• **PROBLEM**:
Extract all lines from the data beneath that include the word "STATUS".

• **PROVIDED DATA**:
.....

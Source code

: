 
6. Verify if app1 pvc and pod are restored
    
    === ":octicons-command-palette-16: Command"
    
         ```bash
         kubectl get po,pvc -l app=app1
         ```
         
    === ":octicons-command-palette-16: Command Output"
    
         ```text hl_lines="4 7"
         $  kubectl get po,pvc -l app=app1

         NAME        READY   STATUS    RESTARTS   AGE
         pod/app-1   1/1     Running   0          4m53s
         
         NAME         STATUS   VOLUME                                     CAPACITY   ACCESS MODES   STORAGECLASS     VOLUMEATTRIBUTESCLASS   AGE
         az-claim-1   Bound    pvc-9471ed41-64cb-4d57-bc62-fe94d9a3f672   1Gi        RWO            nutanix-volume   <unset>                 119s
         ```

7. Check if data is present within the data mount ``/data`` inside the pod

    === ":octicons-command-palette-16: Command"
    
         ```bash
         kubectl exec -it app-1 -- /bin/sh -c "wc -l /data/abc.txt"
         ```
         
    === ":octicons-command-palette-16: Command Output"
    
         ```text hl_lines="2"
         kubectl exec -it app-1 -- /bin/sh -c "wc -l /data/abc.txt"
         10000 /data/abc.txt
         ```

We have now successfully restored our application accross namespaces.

.....

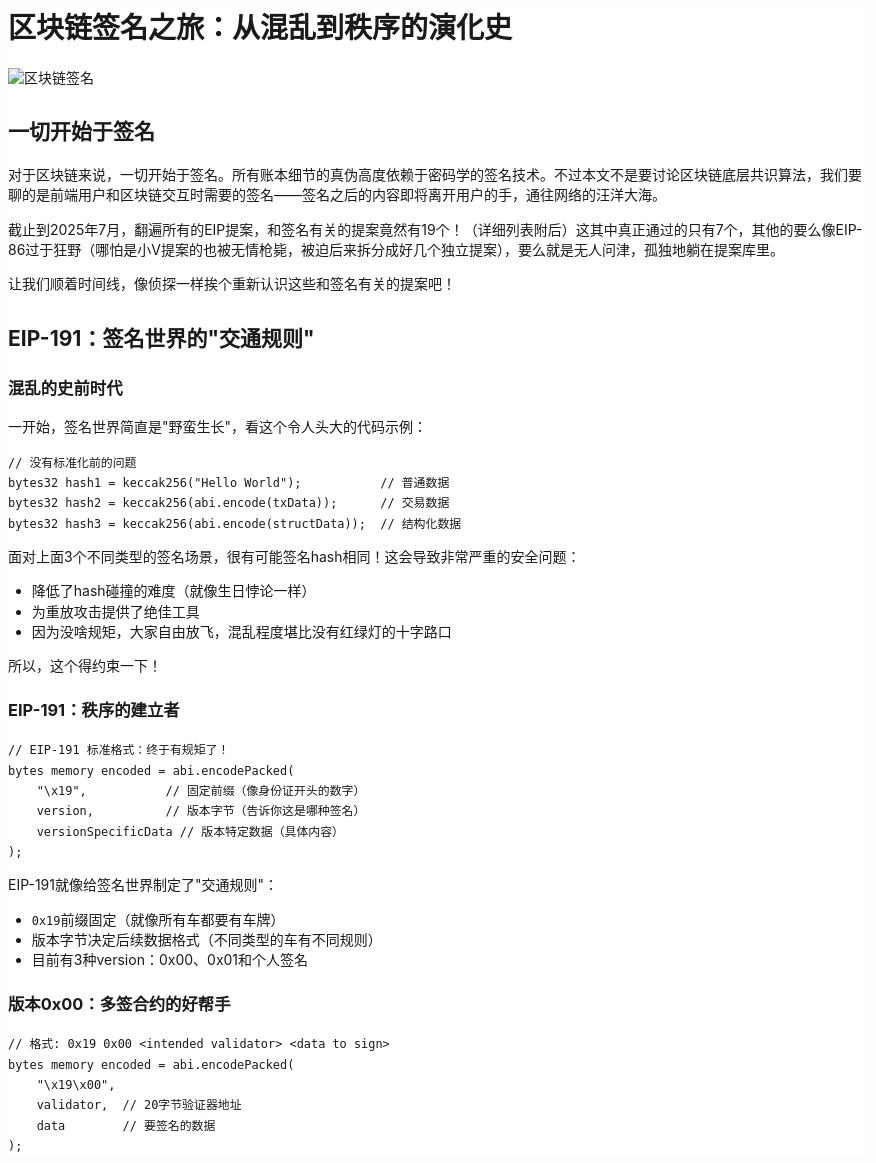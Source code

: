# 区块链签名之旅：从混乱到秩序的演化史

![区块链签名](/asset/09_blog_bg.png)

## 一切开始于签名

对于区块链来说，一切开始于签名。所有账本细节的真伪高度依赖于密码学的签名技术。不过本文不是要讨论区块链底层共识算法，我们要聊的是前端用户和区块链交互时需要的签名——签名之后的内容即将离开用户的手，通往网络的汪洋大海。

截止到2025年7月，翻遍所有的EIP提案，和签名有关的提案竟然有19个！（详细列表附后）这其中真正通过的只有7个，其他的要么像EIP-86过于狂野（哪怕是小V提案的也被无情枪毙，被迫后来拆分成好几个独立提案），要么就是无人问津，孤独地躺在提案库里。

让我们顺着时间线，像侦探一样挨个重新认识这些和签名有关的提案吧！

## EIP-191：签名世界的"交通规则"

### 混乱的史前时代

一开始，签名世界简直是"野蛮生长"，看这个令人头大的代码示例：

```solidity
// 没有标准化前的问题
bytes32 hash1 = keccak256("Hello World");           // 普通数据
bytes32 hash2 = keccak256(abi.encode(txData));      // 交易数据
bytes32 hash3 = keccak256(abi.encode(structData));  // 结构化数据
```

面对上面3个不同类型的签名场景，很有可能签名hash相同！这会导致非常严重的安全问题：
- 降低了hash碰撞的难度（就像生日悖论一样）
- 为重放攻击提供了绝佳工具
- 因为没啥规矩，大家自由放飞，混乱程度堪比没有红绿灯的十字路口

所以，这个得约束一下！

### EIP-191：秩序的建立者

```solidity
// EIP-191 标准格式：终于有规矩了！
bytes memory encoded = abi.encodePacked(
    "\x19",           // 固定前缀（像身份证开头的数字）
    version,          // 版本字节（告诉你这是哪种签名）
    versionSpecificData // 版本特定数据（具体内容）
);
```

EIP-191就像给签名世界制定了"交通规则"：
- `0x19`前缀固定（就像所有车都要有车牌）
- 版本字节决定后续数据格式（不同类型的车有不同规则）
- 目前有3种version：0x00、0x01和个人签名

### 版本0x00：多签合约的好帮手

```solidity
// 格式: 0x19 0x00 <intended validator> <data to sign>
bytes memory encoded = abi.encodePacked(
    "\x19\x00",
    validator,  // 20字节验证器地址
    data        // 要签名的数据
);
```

.....

• **SOLUTION TO THIS EXERCISE**:
         NAME        READY   STATUS    RESTARTS   AGE
         NAME         STATUS   VOLUME                                     CAPACITY   ACCESS MODES   STORAGECLASS     VOLUMEATTRIBUTESCLASS   AGE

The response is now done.